* _WHAT IS BEING ASKED_: What is needed is an exact repetition of the lines from the first one in the data through the line with "Invite the bot", with no pictures.

* _Pictures paired with source code_:

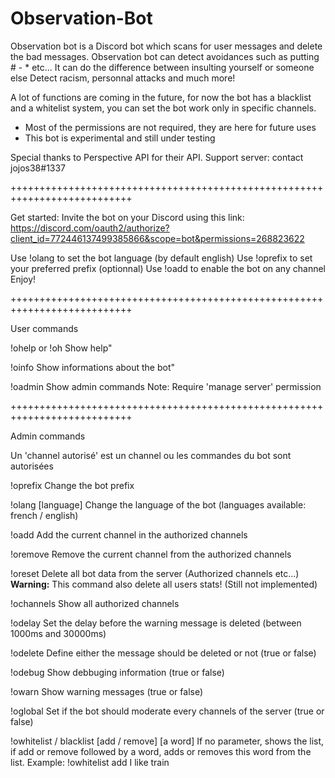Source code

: # Observation-Bot

Observation bot is a Discord bot which scans for user messages and delete the bad messages.
Observation bot can detect avoidances such as putting # - * etc...
It can do the difference between insulting yourself or someone else
Detect racism, personnal attacks and much more!

A lot of functions are coming in the future, for now the bot has a blacklist and a whitelist system, you can set the bot work only in specific channels.

- Most of the permissions are not required, they are here for future uses
- This bot is experimental and still under testing

Special thanks to Perspective API for their API.
Support server: contact jojos38#1337

+++++++++++++++++++++++++++++++++++++++++++++++++++++++++++++++++++++++++++

Get started:
Invite the bot on your Discord using this link:
https://discord.com/oauth2/authorize?client_id=772446137499385866&scope=bot&permissions=268823622

Use !olang to set the bot language (by default english)
Use !oprefix to set your preferred prefix (optionnal)
Use !oadd to enable the bot on any channel
Enjoy!

+++++++++++++++++++++++++++++++++++++++++++++++++++++++++++++++++++++++++++

User commands

!ohelp or !oh
Show help"

!oinfo
Show informations about the bot"

!oadmin
Show admin commands
Note: Require 'manage server' permission

+++++++++++++++++++++++++++++++++++++++++++++++++++++++++++++++++++++++++++

Admin commands

Un 'channel autorisé' est un channel ou les commandes du bot sont autorisées

!oprefix
Change the bot prefix

!olang [language]
Change the language of the bot (languages available: french / english)

!oadd
Add the current channel in the authorized channels

!oremove
Remove the current channel from the authorized channels

!oreset
Delete all bot data from the server (Authorized channels etc...)
**Warning:** This command also delete all users stats! (Still not implemented)

!ochannels
Show all authorized channels

!odelay
Set the delay before the warning message is deleted (between 1000ms and 30000ms)

!odelete
Define either the message should be deleted or not (true or false)

!odebug
Show debbuging information (true or false)

!owarn
Show warning messages (true or false)

!oglobal
Set if the bot should moderate every channels of the server (true or false)

!owhitelist / blacklist [add / remove] [a word]
If no parameter, shows the list, if add or remove followed by a word, adds or removes this word from the list.
Example: !owhitelist add I like train
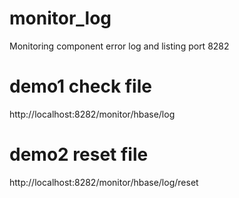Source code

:# monitor_log
Monitoring component error log and listing port 8282

# demo1 check file 
http://localhost:8282/monitor/hbase/log

# demo2 reset file
http://localhost:8282/monitor/hbase/log/reset

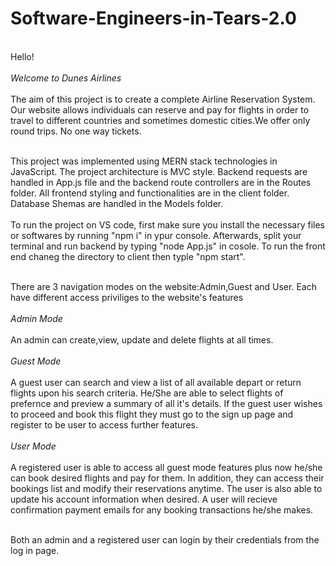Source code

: # Software-Engineers-in-Tears-2.0

<br>Hello!<br />
<br>*Welcome to Dunes Airlines*<br />
<br>The aim of this project is to create a complete Airline Reservation System. Our website allows individuals can reserve and pay
for flights in order to travel to different countries and sometimes domestic cities.We offer only round trips. No one way tickets.<br />

<br> This project was implemented using MERN stack technologies in JavaScript. The project architecture is MVC style. Backend requests are handled in App.js file and the backend route controllers are in the Routes folder. All frontend styling and functionalities are in the client folder. Database Shemas are handled in the Models folder. <br />
<br>To run the project on VS code, first make sure you install the necessary files or softwares by running "npm i" in ypur console. Afterwards, split your terminal and run backend by typing "node App.js" in cosole. To run the front end chaneg the directory to client then typle "npm start".<br />

<br> There are 3 navigation modes on the website:Admin,Guest and User. Each have different access priviliges to the website's features <br />
<br> *Admin Mode* <br />
<br> An admin can create,view, update and delete flights at all times.<br />
<br> *Guest Mode* <br />
<br> A guest user can search and view a list of all available depart or return flights upon his search criteria. He/She are able to select flights of prefernce and preview a summary of all it's details. If the guest user wishes to proceed and book this flight they must go to the sign up page and register to be user to access further features.<br />
<br>*User Mode*<br />
<br> A registered user is able to access all guest mode features plus now he/she can book desired flights and pay for them. In addition, they can access their bookings list and modify their reservations anytime. The user is also able to update his account information when desired. A user will recieve confirmation payment emails for any booking transactions he/she makes.<br />

<br> Both an admin and a registered user can login by their credentials from the log in page. <br/>


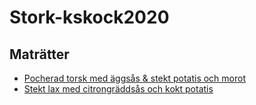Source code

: # Stork-kskock2020

## Maträtter

* [Pocherad torsk med äggsås & stekt potatis och morot](Matratter01.md)
* [Stekt lax med citrongräddsås och kokt potatis](Matratter02.md)
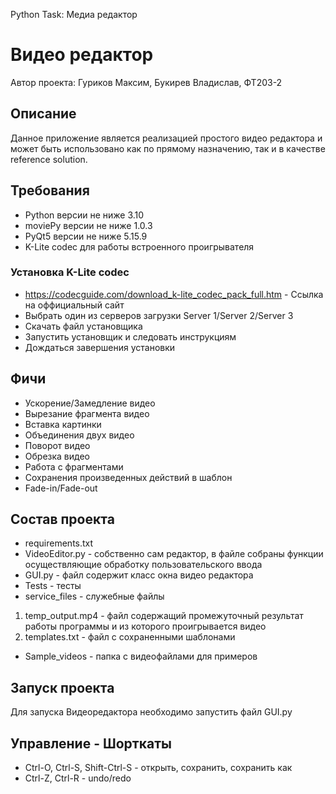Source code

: Python Task: Медиа редактор

# Видео редактор
Автор проекта: Гуриков Максим, Букирев Владислав, ФТ203-2

## Описание

Данное приложение является реализацией простого видео редактора и может быть использовано
как по прямому назначению, так и в качестве reference solution.

## Требования

* Python версии не ниже 3.10
* moviePy версии не ниже 1.0.3
* PyQt5 версии не ниже 5.15.9
* K-Lite codec для работы встроенного проигрывателя

### Установка K-Lite codec
* https://codecguide.com/download_k-lite_codec_pack_full.htm - Ссылка на оффициальный сайт
* Выбрать один из серверов загрузки Server 1/Server 2/Server 3
* Скачать файл установщика
* Запустить установщик и следовать инструкциям
* Дождаться завершения установки

## Фичи

* Ускорение/Замедление видео
* Вырезание фрагмента видео
* Вставка картинки
* Объединения двух видео
* Поворот видео
* Обрезка видео
* Работа с фрагментами
* Сохранения произведенных действий в шаблон
* Fade-in/Fade-out

## Состав проекта

* requirements.txt
* VideoEditor.py - собственно сам редактор, в файле собраны функции осуществляющие обработку пользовательского ввода
* GUI.py - файл содержит класс окна видео редактора
* Tests - тесты
* service_files - служебные файлы
1. temp_output.mp4 - файл содержащий промежуточный результат работы программы и из которого проигрывается видео
2. templates.txt - файл с сохраненными шаблонами
* Sample_videos - папка с видеофайлами для примеров

## Запуск проекта
Для запуска Видеоредактора необходимо запустить файл GUI.py

## Управление - Шорткаты

* Ctrl-O, Ctrl-S, Shift-Ctrl-S - открыть, сохранить, сохранить как
* Ctrl-Z, Ctrl-R - undo/redo

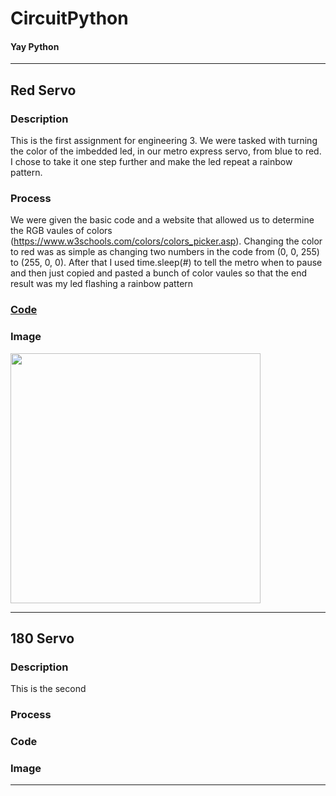 # CircuitPython
#### Yay Python
-------------

## Red Servo

### Description

This is the first assignment for engineering 3. We were tasked with turning the color of the imbedded led, in our metro express servo, from blue to red. I chose to take it one step further and make the led repeat a rainbow pattern. 

### Process

We were given the basic code and a website that allowed us to determine the RGB vaules of colors (https://www.w3schools.com/colors/colors_picker.asp). Changing the color to red was as simple as changing two numbers in the code from (0, 0, 255) to (255, 0, 0). After that I used time.sleep(#) to tell the metro when to pause and then just copied and pasted a bunch of color vaules so that the end result was my led flashing a rainbow pattern 

### [Code](Code/Red.py)

### Image

<img src="Images/ezgif-3-125a11c069bc.gif" width="400" height="400" />

---------

## 180 Servo

### Description

This is the second 

### Process

### Code

### Image 

-------
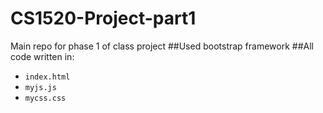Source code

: # CS1520-Project-part1
Main repo for phase 1 of class project
##Used bootstrap framework
##All code written in:
 - `index.html`
 - `myjs.js`
 - `mycss.css`
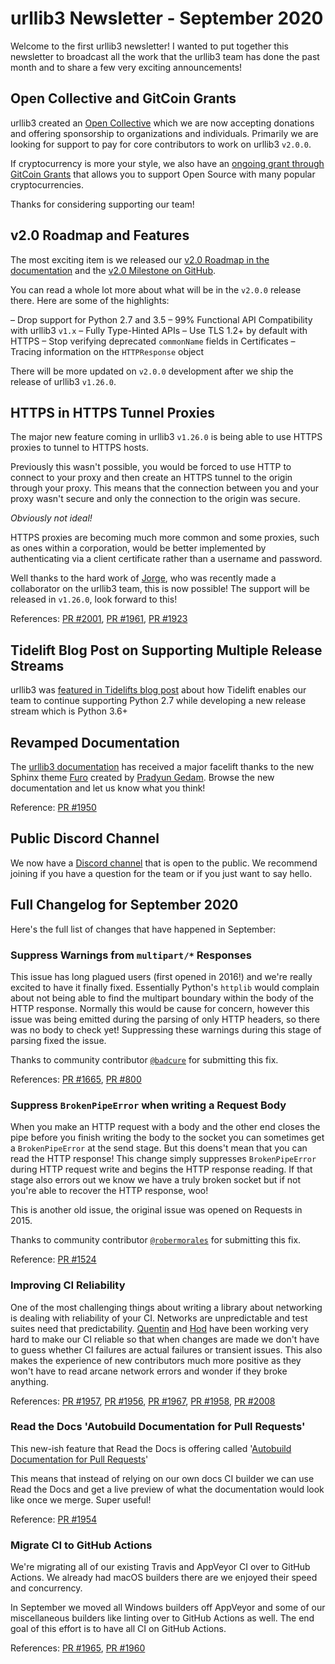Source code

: # urllib3 Newsletter - September 2020

Welcome to the first urllib3 newsletter! I wanted to put together
this newsletter to broadcast all the work that the urllib3
team has done the past month and to share a few very exciting
announcements!

## Open Collective and GitCoin Grants

urllib3 created an [Open Collective](https://opencollective.com/urllib3)
which we are now accepting donations and offering sponsorship to organizations and individuals.
Primarily we are looking for support to pay for core contributors to
work on urllib3 `v2.0.0`.

If cryptocurrency is more your style, we also have an
[ongoing grant through GitCoin Grants](https://gitcoin.co/grants/65/urllib3)
that allows you to support Open Source with many popular cryptocurrencies.

Thanks for considering supporting our team!

## v2.0 Roadmap and Features

The most exciting item is we released our [v2.0 Roadmap in the documentation](https://urllib3.readthedocs.io/en/latest/v2-roadmap.html)
and the [v2.0 Milestone on GitHub](https://github.com/urllib3/urllib3/milestone/6). 

You can read a whole lot more about what will be in the `v2.0.0` release
there. Here are some of the highlights:

– Drop support for Python 2.7 and 3.5
– 99% Functional API Compatibility with urllib3 `v1.x`
– Fully Type-Hinted APIs
– Use TLS 1.2+ by default with HTTPS
– Stop verifying deprecated `commonName` fields in Certificates
– Tracing information on the `HTTPResponse` object

There will be more updated on `v2.0.0` development after we ship the
release of urllib3 `v1.26.0`.

## HTTPS in HTTPS Tunnel Proxies

The major new feature coming in urllib3 `v1.26.0` is being able to
use HTTPS proxies to tunnel to HTTPS hosts.

Previously this wasn't possible, you would be forced to use HTTP to
connect to your proxy and then create an HTTPS tunnel to the origin
through your proxy. This means that the connection between you and
your proxy wasn't secure and only the connection to the origin was secure.

*Obviously not ideal!*

HTTPS proxies are becoming much more common and some proxies, such as ones
within a corporation, would be better implemented by authenticating via
a client certificate rather than a username and password.

Well thanks to the hard work of [Jorge](https://github.com/jalopezsilva),
who was recently made a collaborator on the urllib3 team, this is now possible!
The support will be released in `v1.26.0`, look forward to this!

References: [PR #2001](https://github.com/urllib3/urllib3/pull/2001),
[PR #1961](https://github.com/urllib3/urllib3/pull/1961), [PR #1923](https://github.com/urllib3/urllib3/pull/1923)

## Tidelift Blog Post on Supporting Multiple Release Streams

urllib3 was [featured in Tidelifts blog post](https://blog.tidelift.com/how-tidelift-helps-urllib3-maintainer-seth-larson-support-more-python-versions-and-release-streams)
about how Tidelift enables our team to continue supporting Python 2.7
while developing a new release stream which is Python 3.6+

## Revamped Documentation

The [urllib3 documentation](https://urllib3.readthedocs.io)
has received a major facelift thanks to the new Sphinx theme
[Furo](https://github.com/pradyunsg/furo) created by [Pradyun Gedam](https://github.com/pradyunsg). Browse
the new documentation and let us know what you think!

Reference: [PR #1950](https://github.com/urllib3/urllib3/pull/1950)

## Public Discord Channel

We now have a [Discord channel](https://discord.gg/CHEgCZN) that is open to the public. We recommend
joining if you have a question for the team or if you just want to say hello.

## Full Changelog for September 2020

Here's the full list of changes that have happened in September:

### Suppress Warnings from `multipart/*` Responses

This issue has long plagued users (first opened in 2016!) and we're really excited to have it finally fixed.
Essentially Python's `httplib` would complain about not being able to find the multipart boundary
within the body of the HTTP response. Normally this would be cause for concern, however this issue was being
emitted during the parsing of only HTTP headers, so there was no body to check yet! Suppressing these
warnings during this stage of parsing fixed the issue.

Thanks to community contributor [`@badcure`](https://github.com/badcure) for submitting this fix.

References: [PR #1665](https://github.com/urllib3/urllib3/pull/1665), [PR #800](https://github.com/urllib3/urllib3/issues/800)

### Suppress `BrokenPipeError` when writing a Request Body

When you make an HTTP request with a body and the other end closes
the pipe before you finish writing the body to the socket you can
sometimes get a `BrokenPipeError` at the send stage. But this doens't
mean that you can read the HTTP response! This change simply suppresses
`BrokenPipeError` during HTTP request write and begins the HTTP response
reading. If that stage also errors out we know we have a truly broken socket
but if not you're able to recover the HTTP response, woo!

This is another old issue, the original issue was opened on Requests in 2015.

Thanks to community contributor [`@robermorales`](https://github.com/robermorales) for submitting this fix.

Reference: [PR #1524](https://github.com/urllib3/urllib3/pull/1524)

### Improving CI Reliability

One of the most challenging things about writing a library about networking is dealing with reliability of your CI.
Networks are unpredictable and test suites need that predictability. [Quentin](https://github.com/pquentin) and [Hod](https://github.com/hodbn/) have been working
very hard to make our CI reliable so that when changes are made we don't have to guess whether
CI failures are actual failures or transient issues. This also makes the experience of new
contributors much more positive as they won't have to read arcane network errors and wonder if they broke
anything.

References: [PR #1957](https://github.com/urllib3/urllib3/pull/1957), [PR #1956](https://github.com/urllib3/urllib3/pull/1956), 
[PR #1967](https://github.com/urllib3/urllib3/pull/1967), [PR #1958](https://github.com/urllib3/urllib3/pull/1958), 
[PR #2008](https://github.com/urllib3/urllib3/pull/2008)

### Read the Docs 'Autobuild Documentation for Pull Requests'

This new-ish feature that Read the Docs is offering called
'[Autobuild Documentation for Pull Requests](https://docs.readthedocs.io/en/stable/guides/autobuild-docs-for-pull-requests.html)'

This means that instead of relying on our own docs CI builder we can
use Read the Docs and get a live preview of what the documentation would
look like once we merge. Super useful!

Reference: [PR #1954](https://github.com/urllib3/urllib3/pull/1954)

### Migrate CI to GitHub Actions

We're migrating all of our existing Travis and AppVeyor CI over to GitHub Actions.
We already had macOS builders there are we enjoyed their speed and concurrency.

In September we moved all Windows builders off AppVeyor and some of our miscellaneous
builders like linting over to GitHub Actions as well. The end goal of this effort is
to have all CI on GitHub Actions.

References: [PR #1965](https://github.com/urllib3/urllib3/pull/1965), [PR #1960](https://github.com/urllib3/urllib3/pull/1960)

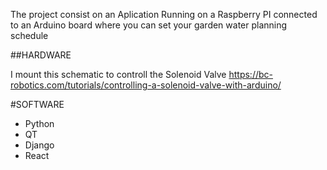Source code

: The project consist on an Aplication Running on a Raspberry PI connected to an Arduino board where you can set your garden water planning schedule


##HARDWARE

I mount this schematic to controll the Solenoid Valve
https://bc-robotics.com/tutorials/controlling-a-solenoid-valve-with-arduino/



#SOFTWARE

* Python
* QT
* Django
* React





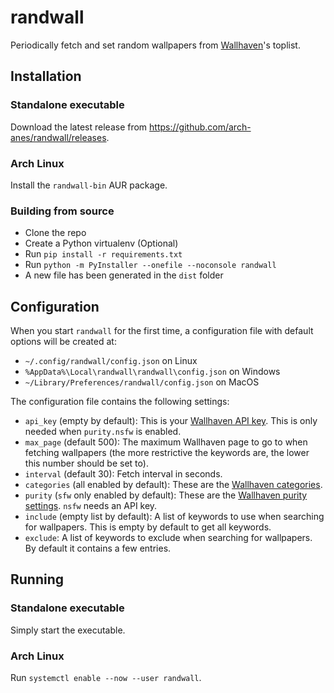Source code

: # randwall

Periodically fetch and set random wallpapers from [Wallhaven](https://wallhaven.cc/)'s toplist.

## Installation

### Standalone executable

Download the latest release from <https://github.com/arch-anes/randwall/releases>.

### Arch Linux

Install the `randwall-bin` AUR package.

### Building from source

- Clone the repo
- Create a Python virtualenv (Optional)
- Run `pip install -r requirements.txt`
- Run `python -m PyInstaller --onefile --noconsole randwall`
- A new file has been generated in the `dist` folder

## Configuration

When you start `randwall` for the first time, a configuration file with default options will be created at:

- `~/.config/randwall/config.json` on Linux
- `%AppData%\Local\randwall\randwall\config.json` on Windows
- `~/Library/Preferences/randwall/config.json` on MacOS

The configuration file contains the following settings:

- `api_key` (empty by default): This is your [Wallhaven API key](https://wallhaven.cc/settings/account). This is only needed when `purity.nsfw` is enabled.
- `max_page` (default 500): The maximum Wallhaven page to go to when fetching wallpapers (the more restrictive the keywords are, the lower this number should be set to).
- `interval` (default 30): Fetch interval in seconds.
- `categories` (all enabled by default): These are the [Wallhaven categories](https://wallhaven.cc/toplist).
- `purity` (`sfw` only enabled by default): These are the [Wallhaven purity settings](https://wallhaven.cc/toplist). `nsfw` needs an API key.
- `include` (empty list by default): A list of keywords to use when searching for wallpapers. This is empty by default to get all keywords.
- `exclude`: A list of keywords to exclude when searching for wallpapers. By default it contains a few entries.

## Running

### Standalone executable

Simply start the executable.

### Arch Linux

Run `systemctl enable --now --user randwall`.
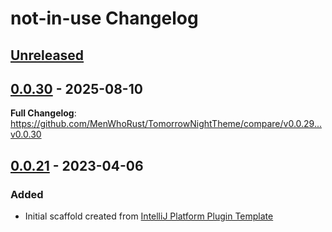 <!-- Keep a Changelog guide -> https://keepachangelog.com -->

# not-in-use Changelog

## [Unreleased]

## [0.0.30] - 2025-08-10

**Full Changelog**: https://github.com/MenWhoRust/TomorrowNightTheme/compare/v0.0.29...v0.0.30

## [0.0.21] - 2023-04-06

### Added

- Initial scaffold created from [IntelliJ Platform Plugin Template](https://github.com/JetBrains/intellij-platform-plugin-template)

[Unreleased]: https://github.com/MenWhoRust/TomorrowNightTheme/compare/v0.0.30...HEAD
[0.0.30]: https://github.com/MenWhoRust/TomorrowNightTheme/compare/v0.0.21...v0.0.30
[0.0.21]: https://github.com/MenWhoRust/TomorrowNightTheme/commits/v0.0.21
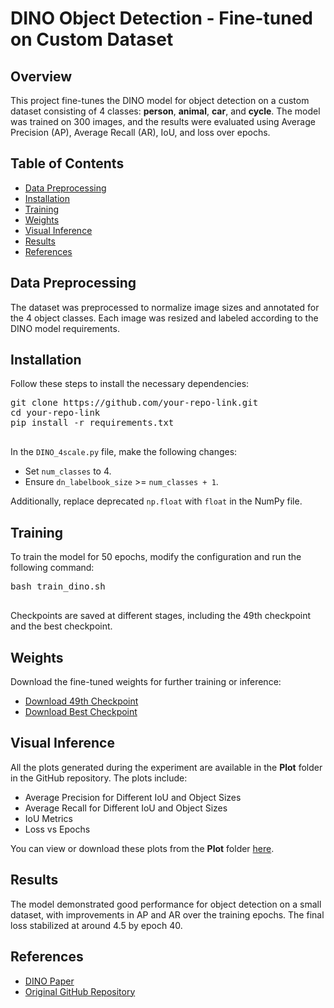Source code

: <!DOCTYPE html>
<html lang="en">
<head>
    <meta charset="UTF-8">
    <meta name="viewport" content="width=device-width, initial-scale=1.0">
</head>
<body>
    <h1>DINO Object Detection - Fine-tuned on Custom Dataset</h1>    
    <h2>Overview</h2>
    <p>This project fine-tunes the DINO model for object detection on a custom dataset consisting of 4 classes: <strong>person</strong>, <strong>animal</strong>, <strong>car</strong>, and <strong>cycle</strong>. 
       The model was trained on 300 images, and the results were evaluated using Average Precision (AP), Average Recall (AR), IoU, and loss over epochs.</p>  
    <h2>Table of Contents</h2>
    <ul>
        <li><a href="#data-preprocessing">Data Preprocessing</a></li>
        <li><a href="#installation">Installation</a></li>
        <li><a href="#training">Training</a></li>
        <li><a href="#weights">Weights</a></li>
        <li><a href="#visual-inference">Visual Inference</a></li>
        <li><a href="#results">Results</a></li>
        <li><a href="#references">References</a></li>
    </ul>    
    <h2 id="data-preprocessing">Data Preprocessing</h2>
    <p>The dataset was preprocessed to normalize image sizes and annotated for the 4 object classes. Each image was resized and labeled according to the DINO model requirements.</p> 
    <h2 id="installation">Installation</h2>
    <p>Follow these steps to install the necessary dependencies:</p>
    <pre>
git clone https://github.com/your-repo-link.git
cd your-repo-link
pip install -r requirements.txt
    </pre>
    <p>In the <code>DINO_4scale.py</code> file, make the following changes:</p>
    <ul>
        <li>Set <code>num_classes</code> to 4.</li>
        <li>Ensure <code>dn_labelbook_size</code> >= <code>num_classes + 1</code>.</li>
    </ul>
    <p>Additionally, replace deprecated <code>np.float</code> with <code>float</code> in the NumPy file.</p>   
    <h2 id="training">Training</h2>
    <p>To train the model for 50 epochs, modify the configuration and run the following command:</p>
    <pre>
bash train_dino.sh
    </pre>
    <p>Checkpoints are saved at different stages, including the 49th checkpoint and the best checkpoint.</p>   
    <h2 id="weights">Weights</h2>
    <p>Download the fine-tuned weights for further training or inference:</p>
    <ul>
        <li><a href="https://drive.google.com/your-link-here">Download 49th Checkpoint</a></li>
        <li><a href="https://drive.google.com/your-link-here">Download Best Checkpoint</a></li>
    </ul> 
<h2 id="visual-inference">Visual Inference</h2>
<p>All the plots generated during the experiment are available in the <strong>Plot</strong> folder in the GitHub repository. The plots include:</p>
<ul>
    <li>Average Precision for Different IoU and Object Sizes</li>
    <li>Average Recall for Different IoU and Object Sizes</li>
    <li>IoU Metrics</li>
    <li>Loss vs Epochs</li>
</ul>
<p>You can view or download these plots from the <strong>Plot</strong> folder <a href="https://github.com/KunalChavan245/IITD-_CV_Intern_Task_DINO/tree/129d9ac66aab2220809b5c236c4d9229a42940a8/Plots">here</a>.</p>
    </ul> 
    <h2 id="results">Results</h2>
    <p>The model demonstrated good performance for object detection on a small dataset, with improvements in AP and AR over the training epochs. The final loss stabilized at around 4.5 by epoch 40.</p>   
    <h2 id="references">References</h2>
    <ul>
        <li><a href="https://arxiv.org/abs/2104.14294">DINO Paper</a></li>
        <li><a href="https://github.com/IDEA-Research">Original GitHub Repository</a></li>
    </ul>
</body>
</html>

* _RESULT OF THIS EXERCISE_:
Source code

: # Observation-Bot

Observation bot is a Discord bot which scans for user messages and delete the bad messages.
Observation bot can detect avoidances such as putting # - * etc...
It can do the difference between insulting yourself or someone else
Detect racism, personnal attacks and much more!

A lot of functions are coming in the future, for now the bot has a blacklist and a whitelist system, you can set the bot work only in specific channels.

- Most of the permissions are not required, they are here for future uses
- This bot is experimental and still under testing

Special thanks to Perspective API for their API.
Support server: contact jojos38#1337

+++++++++++++++++++++++++++++++++++++++++++++++++++++++++++++++++++++++++++

Get started:
Invite the bot on your Discord using this link:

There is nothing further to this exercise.